**Source texts of formatted documents:**
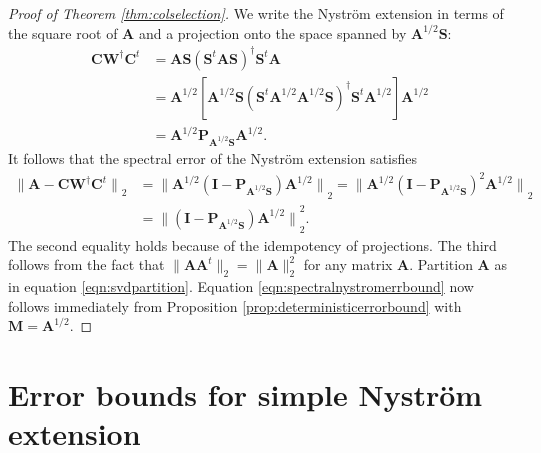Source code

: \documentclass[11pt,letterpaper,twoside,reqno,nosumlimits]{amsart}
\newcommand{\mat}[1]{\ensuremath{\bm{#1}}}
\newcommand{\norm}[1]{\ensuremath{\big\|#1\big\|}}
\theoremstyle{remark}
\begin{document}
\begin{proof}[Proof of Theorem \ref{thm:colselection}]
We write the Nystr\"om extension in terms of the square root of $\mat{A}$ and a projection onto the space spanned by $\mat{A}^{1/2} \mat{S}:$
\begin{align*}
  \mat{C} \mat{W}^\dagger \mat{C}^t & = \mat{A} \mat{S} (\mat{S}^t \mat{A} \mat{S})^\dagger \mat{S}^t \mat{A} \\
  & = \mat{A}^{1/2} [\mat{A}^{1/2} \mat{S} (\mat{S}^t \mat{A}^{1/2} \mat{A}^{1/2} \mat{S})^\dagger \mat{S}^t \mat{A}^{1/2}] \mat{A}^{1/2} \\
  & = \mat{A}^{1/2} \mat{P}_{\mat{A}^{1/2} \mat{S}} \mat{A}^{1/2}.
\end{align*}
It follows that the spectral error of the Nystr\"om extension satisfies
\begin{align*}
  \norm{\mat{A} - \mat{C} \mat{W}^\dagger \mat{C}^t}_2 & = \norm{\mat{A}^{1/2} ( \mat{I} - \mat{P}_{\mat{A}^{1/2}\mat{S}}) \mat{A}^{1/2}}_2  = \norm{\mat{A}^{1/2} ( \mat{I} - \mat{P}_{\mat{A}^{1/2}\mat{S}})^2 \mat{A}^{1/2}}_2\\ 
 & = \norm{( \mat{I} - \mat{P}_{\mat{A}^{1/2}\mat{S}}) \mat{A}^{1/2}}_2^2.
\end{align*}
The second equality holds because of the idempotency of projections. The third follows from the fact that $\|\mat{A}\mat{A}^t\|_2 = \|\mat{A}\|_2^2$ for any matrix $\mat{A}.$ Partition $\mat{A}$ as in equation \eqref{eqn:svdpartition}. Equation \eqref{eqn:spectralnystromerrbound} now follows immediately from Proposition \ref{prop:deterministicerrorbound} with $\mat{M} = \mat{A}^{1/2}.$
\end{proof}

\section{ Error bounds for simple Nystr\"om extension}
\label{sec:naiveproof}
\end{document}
...
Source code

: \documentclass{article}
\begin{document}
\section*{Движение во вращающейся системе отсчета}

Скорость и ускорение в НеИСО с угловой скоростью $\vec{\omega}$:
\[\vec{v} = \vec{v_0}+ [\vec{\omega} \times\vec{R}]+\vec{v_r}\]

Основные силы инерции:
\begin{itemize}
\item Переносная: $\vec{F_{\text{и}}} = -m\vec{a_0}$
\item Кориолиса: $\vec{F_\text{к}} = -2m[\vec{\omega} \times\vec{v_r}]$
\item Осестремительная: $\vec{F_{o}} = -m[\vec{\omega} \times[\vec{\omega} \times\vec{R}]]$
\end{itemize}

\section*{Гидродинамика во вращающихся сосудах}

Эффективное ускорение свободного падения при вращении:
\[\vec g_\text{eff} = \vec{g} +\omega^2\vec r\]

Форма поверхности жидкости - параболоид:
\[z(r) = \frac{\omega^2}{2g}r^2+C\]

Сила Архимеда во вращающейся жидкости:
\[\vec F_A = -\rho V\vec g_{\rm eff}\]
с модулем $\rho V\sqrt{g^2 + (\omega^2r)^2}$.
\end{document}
--
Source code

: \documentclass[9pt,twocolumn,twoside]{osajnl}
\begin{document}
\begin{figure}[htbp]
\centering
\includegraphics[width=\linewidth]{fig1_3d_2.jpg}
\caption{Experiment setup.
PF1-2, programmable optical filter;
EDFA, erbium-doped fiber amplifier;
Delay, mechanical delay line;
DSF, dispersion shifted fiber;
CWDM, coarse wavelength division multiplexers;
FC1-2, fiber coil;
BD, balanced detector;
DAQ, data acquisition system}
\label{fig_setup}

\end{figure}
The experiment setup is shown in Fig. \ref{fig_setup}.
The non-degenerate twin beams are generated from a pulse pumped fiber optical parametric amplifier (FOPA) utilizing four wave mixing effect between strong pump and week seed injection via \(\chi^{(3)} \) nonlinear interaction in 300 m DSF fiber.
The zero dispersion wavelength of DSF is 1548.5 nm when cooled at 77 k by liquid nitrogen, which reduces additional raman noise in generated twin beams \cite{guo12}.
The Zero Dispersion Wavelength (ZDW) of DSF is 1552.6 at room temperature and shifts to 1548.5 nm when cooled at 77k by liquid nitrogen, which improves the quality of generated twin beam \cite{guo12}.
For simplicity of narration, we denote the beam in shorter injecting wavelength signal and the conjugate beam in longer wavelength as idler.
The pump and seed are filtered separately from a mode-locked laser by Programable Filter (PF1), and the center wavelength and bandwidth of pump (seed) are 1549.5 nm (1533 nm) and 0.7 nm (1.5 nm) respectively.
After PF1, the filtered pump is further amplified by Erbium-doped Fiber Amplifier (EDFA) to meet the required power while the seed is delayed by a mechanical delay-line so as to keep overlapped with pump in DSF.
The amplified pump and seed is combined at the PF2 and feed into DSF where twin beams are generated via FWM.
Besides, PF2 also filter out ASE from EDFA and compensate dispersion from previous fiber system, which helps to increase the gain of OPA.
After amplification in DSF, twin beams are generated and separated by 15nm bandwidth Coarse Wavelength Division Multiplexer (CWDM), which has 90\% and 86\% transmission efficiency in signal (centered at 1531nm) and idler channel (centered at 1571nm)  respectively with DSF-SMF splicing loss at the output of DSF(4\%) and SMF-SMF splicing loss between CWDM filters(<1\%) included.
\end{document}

**TRY IT:** Looking at the entries above, can you reproduce exactly the lines from the one that holds "The pump and" through the one that holds "The amplified pump", and only those?

**RESULT OF THIS TASK:**
The pump and seed are filtered separately from a mode-locked laser by Programable Filter (PF1), and the center wavelength and bandwidth of pump (seed) are 1549.5 nm (1533 nm) and 0.7 nm (1.5 nm) respectively.
After PF1, the filtered pump is further amplified by Erbium-doped Fiber Amplifier (EDFA) to meet the required power while the seed is delayed by a mechanical delay-line so as to keep overlapped with pump in DSF.
The amplified pump and seed is combined at the PF2 and feed into DSF where twin beams are generated via FWM.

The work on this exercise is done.